100 Years of Starr Library
200 Years of the College Library
by Robert Buckeye
Reprinted in full with the permission of Robert Buckeye. Originally printed as part of a collection of essays titled, The Library at Middlebury College . Published by Starr Library, 2000.
Robert Buckeye was Abernethy Curator of American Literature and College Archivist at Middlebury College.
Six months before Middlebury College was granted a charter by the State of Vermont, the College Library was incorporated in April, 1800, and 34 shares of stock at $25 per share were sold to buy books for the library. In 1809, the library went public, offering full use of its collection to those who purchased stock shares. At that time, the library's holdings did not exceed 500 volumes. By 1836, the size of the collection was less than 3000 volumes, smaller than the combined collections of the student-run Philomathesian and Philadelphian Society libraries, but the College Library nevertheless moved into larger facilities on the second floor of the recently completed chapel on Old Stone Row. It was not until President Benjamin Labaree returned from his sabbatical in Europe in 1858 with 3400 volumes that the College Library reached 10,000 volumes.
The decision to make provision for a library a half year before Middlebury College came into existence underlines how crucial Middlebury's founding fathers thought a library to be for a college education. However, we need to understand how little the library of the nineteenth century is like that of the twentieth, and that these differences have to do with the uses to which books were put in the nineteenth century and the aims of a college education. Study was less library research than contemplation of a classical text.
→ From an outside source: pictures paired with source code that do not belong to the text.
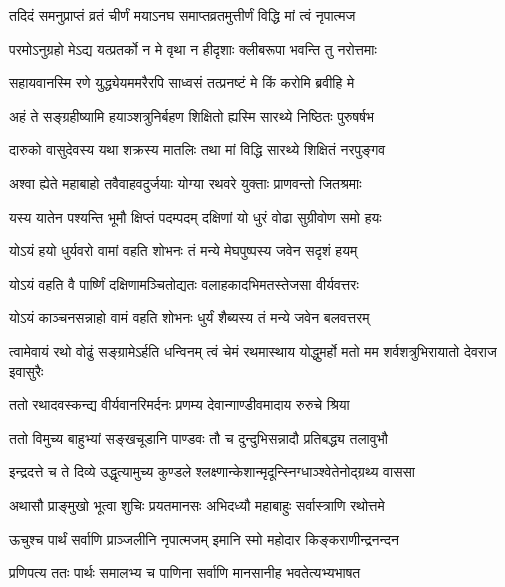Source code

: \twolineshloka
{तदिदं समनुप्राप्तं व्रतं चीर्णं मयाऽनघ}
{समाप्तव्रतमुत्तीर्णं विद्धि मां त्वं नृपात्मज}




\twolineshloka
{परमोऽनुग्रहो मेऽद्य यत्प्रतर्को न मे वृथा}
{न हीदृशाः क्लीबरूपा भवन्ति तु नरोत्तमाः}


\twolineshloka
{सहायवानस्मि रणे युद्ध्येयममरैरपि}
{साध्वसं तत्प्रनष्टं मे किं करोमि ब्रवीहि मे}


\twolineshloka
{अहं ते सङ्ग्रहीष्यामि हयाञ्शत्रुनिर्बहण}
{शिक्षितो ह्यस्मि सारथ्ये निष्ठितः पुरुषर्षभ}


\twolineshloka
{दारुको वासुदेवस्य यथा शक्रस्य मातलिः}
{तथा मां विद्धि सारथ्ये शिक्षितं नरपुङ्गव}


\twolineshloka
{अश्वा ह्येते महाबाहो तवैवाहवदुर्जयाः}
{योग्या रथवरे युक्ताः प्राणवन्तो जितश्रमाः}


\twolineshloka
{यस्य यातेन पश्यन्ति भूमौ क्षिप्तं पदम्पदम्}
{दक्षिणां यो धुरं वोढा सुग्रीवोण समो हयः}


\twolineshloka
{योऽयं हयो धुर्यवरो वामां वहति शोभनः}
{तं मन्ये मेघपुष्पस्य जवेन सदृशं हयम्}


\twolineshloka
{योऽयं वहति वै पार्ष्णिं दक्षिणामञ्चितोद्यतः}
{वलाहकादभिमतस्तेजसा वीर्यवत्तरः}


\twolineshloka
{योऽयं काञ्चनसन्नाहो वामं वहति शोभनः}
{धुर्यं शैब्यस्य तं मन्ये जवेन बलवत्तरम्}


\threelineshloka
{त्वामेवायं रथो वोढुं सङ्ग्रामेऽर्हति धन्विनम्}
{त्वं चेमं रथमास्थाय योद्धुमर्हो मतो मम}
{शर्वशत्रुभिरायातो देवराज इवासुरैः}



\twolineshloka
{ततो रथादवस्कन्द्य वीर्यवानरिमर्दनः}
{प्रणम्य देवान्गाण्डीवमादाय रुरुचे श्रिया}


\twolineshloka
{ततो विमुच्य बाहुभ्यां सङ्खचूडानि पाण्डवः}
{तौ च दुन्दुभिसन्नादौ प्रतिबद्ध्य तलावुभौ}


\twolineshloka
{इन्द्रदत्ते च ते दिव्ये उद्धृत्यामुच्य कुण्डले}
{श्लक्ष्णान्केशान्मृदून्स्निग्धाञ्श्वेतेनोद्ग्रथ्य वाससा}


\twolineshloka
{अथासौ प्राङ्मुखो भूत्वा शुचिः प्रयतमानसः}
{अभिदध्यौ महाबाहुः सर्वास्त्राणि रथोत्तमे}


\twolineshloka
{ऊचुश्च पार्थं सर्वाणि प्राञ्जलीनि नृपात्मजम्}
{इमानि स्मो महोदार किङ्कराणीन्द्रनन्दन}


\twolineshloka
{प्रणिपत्य ततः पार्थः समालभ्य च पाणिना}
{सर्वाणि मानसानीह भवतेत्यभ्यभाषत}


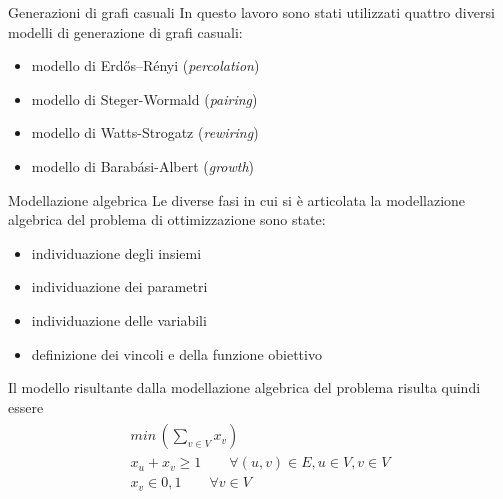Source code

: \documentclass[a4paper]{beamer}
\begin{document}
\begin{frame}{Generazioni di grafi casuali}
In questo lavoro sono stati utilizzati quattro diversi modelli di generazione di grafi casuali:
\vfill
\begin{itemize}
\item modello di Erdős–Rényi (\textit{percolation})
\vfill
\item modello di Steger-Wormald (\textit{pairing})
\vfill
\item modello di Watts-Strogatz (\textit{rewiring})
\vfill
\item modello di Barabási-Albert (\textit{growth})
\end{itemize}
\vfill
\end{frame}

\renewcommand{\raggedright}{\leftskip=0pt \rightskip=0pt plus 0cm}

\begin{frame}{Modellazione algebrica}
Le diverse fasi in cui si è articolata la modellazione algebrica del problema di ottimizzazione sono state:
\begin{itemize}
\item individuazione degli insiemi
\item individuazione dei parametri
\item individuazione delle variabili
\item definizione dei vincoli e della funzione obiettivo
\end{itemize}
\vfill
Il modello risultante dalla modellazione algebrica del problema risulta quindi essere
\begin{align*}
	\begin{array}{l}
      min\, (\sum_{v \in V} x_v)\\
      x_u + x_v \geq 1  \qquad \forall (u,v) \in E,  u \in V, v \in V \\
      x_v \in {0,1}  \qquad \forall v \in V 
    \end{array}
\end{align*} 
\end{frame}
\end{document}
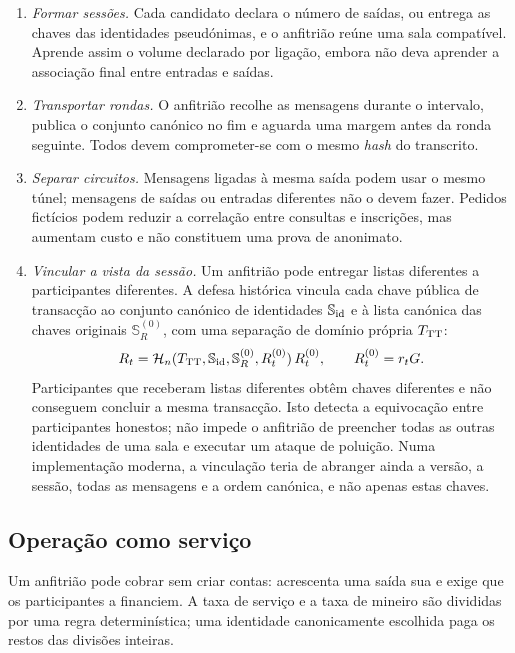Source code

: \begin{enumerate}
 \item \emph{Formar sessões.} Cada candidato declara o número de saídas, ou
 entrega as chaves das identidades pseudónimas, e o anfitrião reúne uma sala
 compatível. Aprende assim o volume declarado por ligação, embora não deva
 aprender a associação final entre entradas e saídas.

 \item \emph{Transportar rondas.} O anfitrião recolhe as mensagens durante o
 intervalo, publica o conjunto canónico no fim e aguarda uma margem antes da
 ronda seguinte. Todos devem comprometer-se com o mesmo \emph{hash} do
 transcrito.

 \item \emph{Separar circuitos.} Mensagens ligadas à mesma saída podem usar o
 mesmo túnel; mensagens de saídas ou entradas diferentes não o devem fazer.
 Pedidos fictícios podem reduzir a correlação entre consultas e inscrições,
 mas aumentam custo e não constituem uma prova de anonimato.

 \item \emph{Vincular a vista da sessão.} Um anfitrião pode entregar listas
 diferentes a participantes diferentes. A defesa histórica vincula cada chave
 pública de transacção ao conjunto canónico de identidades
 \(\mathbb S_{\rm id}\) e à lista canónica das chaves originais
 \(\mathbb S_R^{(0)}\), com uma separação de domínio própria \(T_{\rm TT}\):
 \[
  R_t=
  \mathcal H_n(T_{\rm TT},\mathbb S_{\rm id},\mathbb S_R^{(0)},R_t^{(0)})
  \,R_t^{(0)},
  \qquad R_t^{(0)}=r_tG.
 \]
 Participantes que receberam listas diferentes obtêm chaves diferentes e não
 conseguem concluir a mesma transacção. Isto detecta a equivocação entre
 participantes honestos; não impede o anfitrião de preencher todas as outras
 identidades de uma sala e executar um ataque de poluição. Numa implementação
 moderna, a vinculação teria de abranger ainda a versão, a sessão, todas as
 mensagens e a ordem canónica, e não apenas estas chaves.
\end{enumerate}

\subsection{Operação como serviço}
\label{subsec:txtangle-host-service}

Um anfitrião pode cobrar sem criar contas: acrescenta uma saída sua e exige
que os participantes a financiem. A taxa de serviço e a taxa de mineiro são
divididas por uma regra determinística; uma identidade canonicamente escolhida
paga os restos das divisões inteiras.

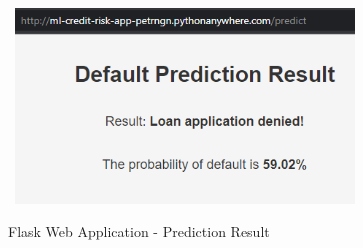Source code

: \begin{figure}[H]
    \centering
    \caption{Flask Web Application - Prediction Result}\vspace{0.5em}
    \label{fig:shap}\
    \includegraphics[width=90mm]{Figures/flask_app_result.jpg}

    \vspace{-1em}
\end{figure}
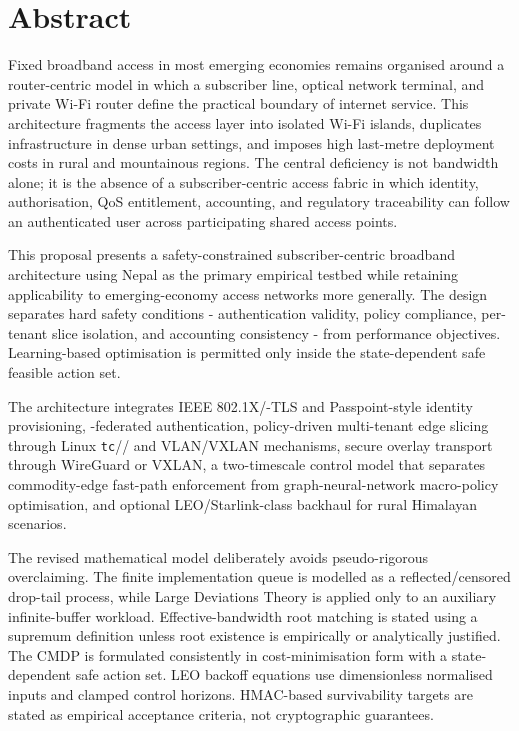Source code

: \chapter*{Abstract}
\thispagestyle{fancy}

Fixed broadband access in most emerging economies remains organised around a router-centric model in which a subscriber line, optical network terminal, and private Wi-Fi router define the practical boundary of internet service. This architecture fragments the access layer into isolated Wi-Fi islands, duplicates infrastructure in dense urban settings, and imposes high last-metre deployment costs in rural and mountainous regions. The central deficiency is not bandwidth alone; it is the absence of a subscriber-centric access fabric in which identity, authorisation, QoS entitlement, accounting, and regulatory traceability can follow an authenticated user across participating shared access points.

This proposal presents a safety-constrained subscriber-centric broadband architecture using Nepal as the primary empirical testbed while retaining applicability to emerging-economy access networks more generally. The design separates hard safety conditions - authentication validity, policy compliance, per-tenant slice isolation, and accounting consistency - from performance objectives. Learning-based optimisation is permitted only inside the state-dependent safe feasible action set.

The architecture integrates IEEE 802.1X/\eap{}-TLS and Passpoint-style identity provisioning, \radsec{}-federated \radius{} authentication, policy-driven multi-tenant edge slicing through Linux \texttt{tc}/\htb{}/\fqcodel{} and VLAN/VXLAN mechanisms, secure overlay transport through WireGuard or VXLAN, a two-timescale control model that separates commodity-edge fast-path enforcement from graph-neural-network macro-policy optimisation, and optional LEO/Starlink-class backhaul for rural Himalayan scenarios.

The revised mathematical model deliberately avoids pseudo-rigorous overclaiming. The finite implementation queue is modelled as a reflected/censored drop-tail process, while Large Deviations Theory is applied only to an auxiliary infinite-buffer workload. Effective-bandwidth root matching is stated using a supremum definition unless root existence is empirically or analytically justified. The CMDP is formulated consistently in cost-minimisation form with a state-dependent safe action set. LEO backoff equations use dimensionless normalised inputs and clamped control horizons. HMAC-based survivability targets are stated as empirical acceptance criteria, not cryptographic guarantees.

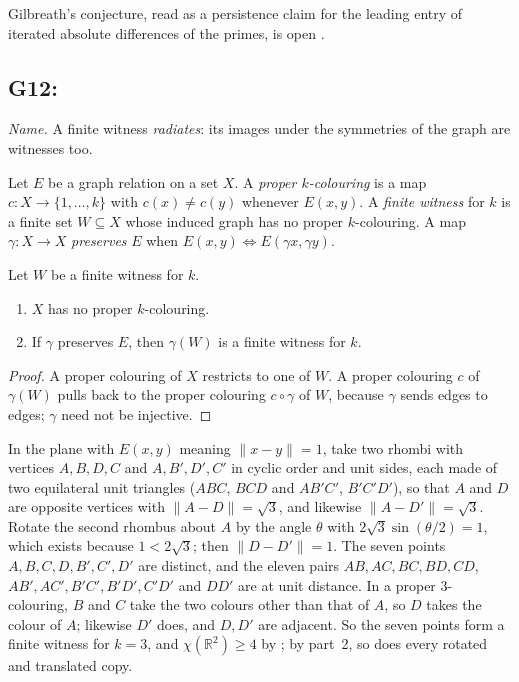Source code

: Gilbreath's conjecture, read as a persistence claim for the leading entry of iterated absolute
differences of the primes, is open \citep{Odlyzko1993}.

\subsection{G12: \lawGTwelve}\label{sec:G12}

\emph{Name.} A finite witness \emph{radiates}: its images under the symmetries of the graph are
witnesses too.

Let $E$ be a graph relation on a set $X$. A \emph{proper $k$-colouring} is a map $c : X \to \{1,
\ldots, k\}$ with $c(x) \ne c(y)$ whenever $E(x, y)$. A \emph{finite witness} for $k$ is a finite set
$W \subseteq X$ whose induced graph has no proper $k$-colouring. A map $\gamma : X \to X$
\emph{preserves} $E$ when $E(x, y) \Leftrightarrow E(\gamma x, \gamma y)$.

\begin{theorem}\label{thm:G12}
Let $W$ be a finite witness for $k$.
\begin{enumerate}
  \item $X$ has no proper $k$-colouring.
  \item If $\gamma$ preserves $E$, then $\gamma(W)$ is a finite witness for $k$.
\end{enumerate}
\end{theorem}

\begin{proof}
A proper colouring of $X$ restricts to one of $W$. A proper colouring $c$ of $\gamma(W)$ pulls back
to the proper colouring $c \circ \gamma$ of $W$, because $\gamma$ sends edges to edges; $\gamma$
need not be injective.
\end{proof}

\begin{example}\label{ex:G12-moser}
In the plane with $E(x, y)$ meaning $\lVert x - y \rVert = 1$, take two rhombi with vertices $A, B, D, C$ and
$A, B', D', C'$ in cyclic order and unit sides, each made of two equilateral unit triangles ($ABC$,
$BCD$ and $AB'C'$, $B'C'D'$), so that $A$ and $D$ are opposite vertices with
$\lVert A - D \rVert = \sqrt 3$, and likewise $\lVert A - D' \rVert = \sqrt 3$. Rotate the second
rhombus about $A$ by the angle $\theta$ with $2\sqrt 3 \sin(\theta/2) = 1$, which exists because
$1 < 2\sqrt 3$; then $\lVert D - D' \rVert = 1$. The seven points $A, B, C, D, B', C', D'$ are
distinct, and the eleven pairs $AB, AC, BC, BD, CD$, $AB', AC', B'C', B'D', C'D'$ and $DD'$ are at
unit distance. In a proper
$3$-colouring, $B$ and $C$ take the two colours other than that of $A$, so $D$ takes the colour of
$A$; likewise $D'$ does, and $D, D'$ are adjacent. So the seven points form a finite witness for
$k = 3$, and $\chi(\mathbb{R}^2) \ge 4$ by ; by part~2, so does every rotated and
translated copy.
\end{example}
One read not to acquire information to use in the world or to train oneself for a profession, but instead to sharpen the mind, heighten the moral sense, develop character. What one read determined, in part, who one was. Thus we understand the nineteenth century institutional library best if we see it to be like that of the personal library of the gentleman. You could enter and ask to check out a book from the faculty member nominally in charge. Since he knew the collection well, he might say something about the book, but he did not provide what we consider reference and research assistance today. Organization was minimal, if not haphazard, and classification did not exist; sometimes the faculty librarian might not be able to find the book requested. The scope of the collection was limited to the classical curriculum. There were no novels in the College Library until the library of the Philomathesian Society was incorporated into the main library at the end of the century.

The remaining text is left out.